My guess is that the ref-seqs used should match the one used to create the uniform-classifier, and thus the weights, else the taxa included will be different and hence the above error. If this is right then I am not sure why the tutorial has a second extract-reads command for 120, as the weights were derived from 150 bp extract.

I apologize if I missed something and got it totally wrong. I have been very happy with Qiime2, and using Naive-Bayes, even without bespoke weights, has improved my results.

BenKaehler · November 20, 2018, 6:08am

Hi @hugh,

Thanks very much for your question. I'm really glad that you've had a good experience with the feature classifier.

Your guess was correct, and the mismatch was caused by a very slightly different primer pair being used to extract the 120 bp reference sequences.

For the purposes of the tutorial, and your purposes if you're just using V4, it isn't absolutely essential to truncate to 150 or 120 nt, so I have modified the tutorial to take out the truncation and only use one set of trimmed reference sequences.

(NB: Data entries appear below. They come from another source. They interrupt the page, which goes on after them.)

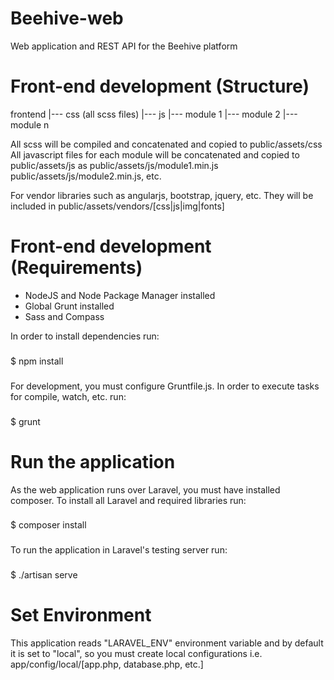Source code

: Beehive-web
===========

Web application and REST API for the Beehive platform

# Front-end development (Structure)
frontend
|--- css (all scss files)
|--- js
     |--- module 1
     |--- module 2
     |--- module n

All scss will be compiled and concatenated and copied to public/assets/css
All javascript files for each module will be concatenated and copied to public/assets/js as public/assets/js/module1.min.js public/assets/js/module2.min.js, etc.

For vendor libraries such as angularjs, bootstrap, jquery, etc. They will be included in public/assets/vendors/[css|js|img|fonts]

# Front-end development (Requirements)
+ NodeJS and Node Package Manager installed
+ Global Grunt installed
+ Sass and Compass

In order to install dependencies run:
###
$ npm install
###

For development, you must configure Gruntfile.js. In order to execute tasks for compile, watch, etc. run:
###
$ grunt
###

# Run the application
As the web application runs over Laravel, you must have installed composer. To install all Laravel and required libraries run:
###
$ composer install
###

To run the application in Laravel's testing server run:
###
$ ./artisan serve
###

# Set Environment
This application reads "LARAVEL_ENV" environment variable and by default it is set to "local", so you must create local configurations i.e. app/config/local/[app.php, database.php, etc.]
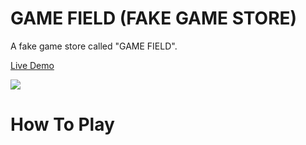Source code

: # GAME FIELD (FAKE GAME STORE)

A fake game store called "GAME FIELD".

<a href="https://gunesozdogan.github.io/shopping-cart" name="demo">Live Demo</a>

<img src="./public/ss.png">

# How To Play
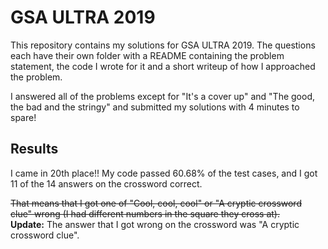 # GSA ULTRA 2019

This repository contains my solutions for GSA ULTRA 2019. The questions each have their own folder with a README containing the problem statement, the code I wrote for it and a short writeup of how I approached the problem.

I answered all of the problems except for "It's a cover up" and "The good, the bad and the stringy" and submitted my solutions with 4 minutes to spare!

## Results

I came in 20th place!! My code passed 60.68% of the test cases, and I got 11 of the 14 answers on the crossword correct.

~~That means that I got one of "Cool, cool, cool" or "A cryptic crossword clue" wrong (I had different numbers in the square they cross at).~~<br>
**Update:** The answer that I got wrong on the crossword was "A cryptic crossword clue".
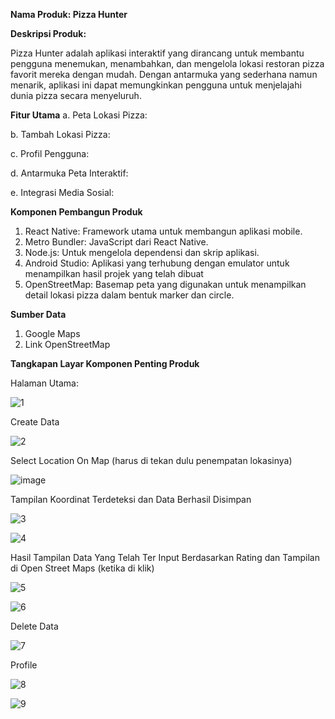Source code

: **Nama Produk: Pizza Hunter**

**Deskripsi Produk:**

Pizza Hunter adalah aplikasi interaktif yang dirancang untuk membantu pengguna menemukan, menambahkan, dan mengelola lokasi restoran pizza favorit mereka dengan mudah. Dengan antarmuka yang sederhana namun menarik, aplikasi ini dapat memungkinkan pengguna untuk menjelajahi dunia pizza secara menyeluruh.

**Fitur Utama**
a. Peta Lokasi Pizza:

b. Tambah Lokasi Pizza:

c. Profil Pengguna: 

d. Antarmuka Peta Interaktif:

e. Integrasi Media Sosial: 


**Komponen Pembangun Produk**
1. React Native: Framework utama untuk membangun aplikasi mobile.
2. Metro Bundler: JavaScript dari React Native.
3. Node.js: Untuk mengelola dependensi dan skrip aplikasi.
4. Android Studio: Aplikasi yang terhubung dengan emulator untuk menampilkan hasil projek yang telah dibuat
5. OpenStreetMap: Basemap peta yang digunakan untuk menampilkan detail lokasi pizza dalam bentuk marker dan circle.

**Sumber Data**
1. Google Maps
2. Link OpenStreetMap

**Tangkapan Layar Komponen Penting Produk**

Halaman Utama:


   ![1](https://github.com/user-attachments/assets/a65ea060-2e3d-4f6a-9b92-55f693ff70d4)


Create Data


   ![2](https://github.com/user-attachments/assets/bae08c8e-0427-402c-b59e-04954f01b6f9)

   
Select Location On Map (harus di tekan dulu penempatan lokasinya)


   ![image](https://github.com/user-attachments/assets/587da938-205e-4743-8e29-427bfcf90769)
   

Tampilan Koordinat Terdeteksi dan Data Berhasil Disimpan


   ![3](https://github.com/user-attachments/assets/b8b31a5d-4afa-4eb9-8f8b-1ce1785a8509)

   
   ![4](https://github.com/user-attachments/assets/b090776d-ff02-4ef6-84cf-ffb82447ba15)



Hasil Tampilan Data Yang Telah Ter Input Berdasarkan Rating dan Tampilan di Open Street Maps (ketika di klik)


   ![5](https://github.com/user-attachments/assets/4916bd87-e32f-4fe4-8c59-4e10a105fedb)

   
   ![6](https://github.com/user-attachments/assets/612aef6a-099d-4eac-9012-a6417e96bc09)



Delete Data


   ![7](https://github.com/user-attachments/assets/4912d7d6-90a7-4f65-84cd-8e9814e3f865)



Profile


   ![8](https://github.com/user-attachments/assets/dcc61b90-3035-4fb8-801d-d3f4d574234c)


   ![9](https://github.com/user-attachments/assets/1c1582da-2229-4a9b-92ac-d5b2d986ac0f)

It does however highlight a problem that I was about to encounter in a separate project anyway: how can we use weights derived from a dataset with one set of primers to classify reads derived from another, different set of primers? I have raised an issue that I will close when I've written a method to automate a solution to that question. At that time I will also reintroduce the slightly different primers into the tutorial to demonstrate how it works.

Thanks,
Ben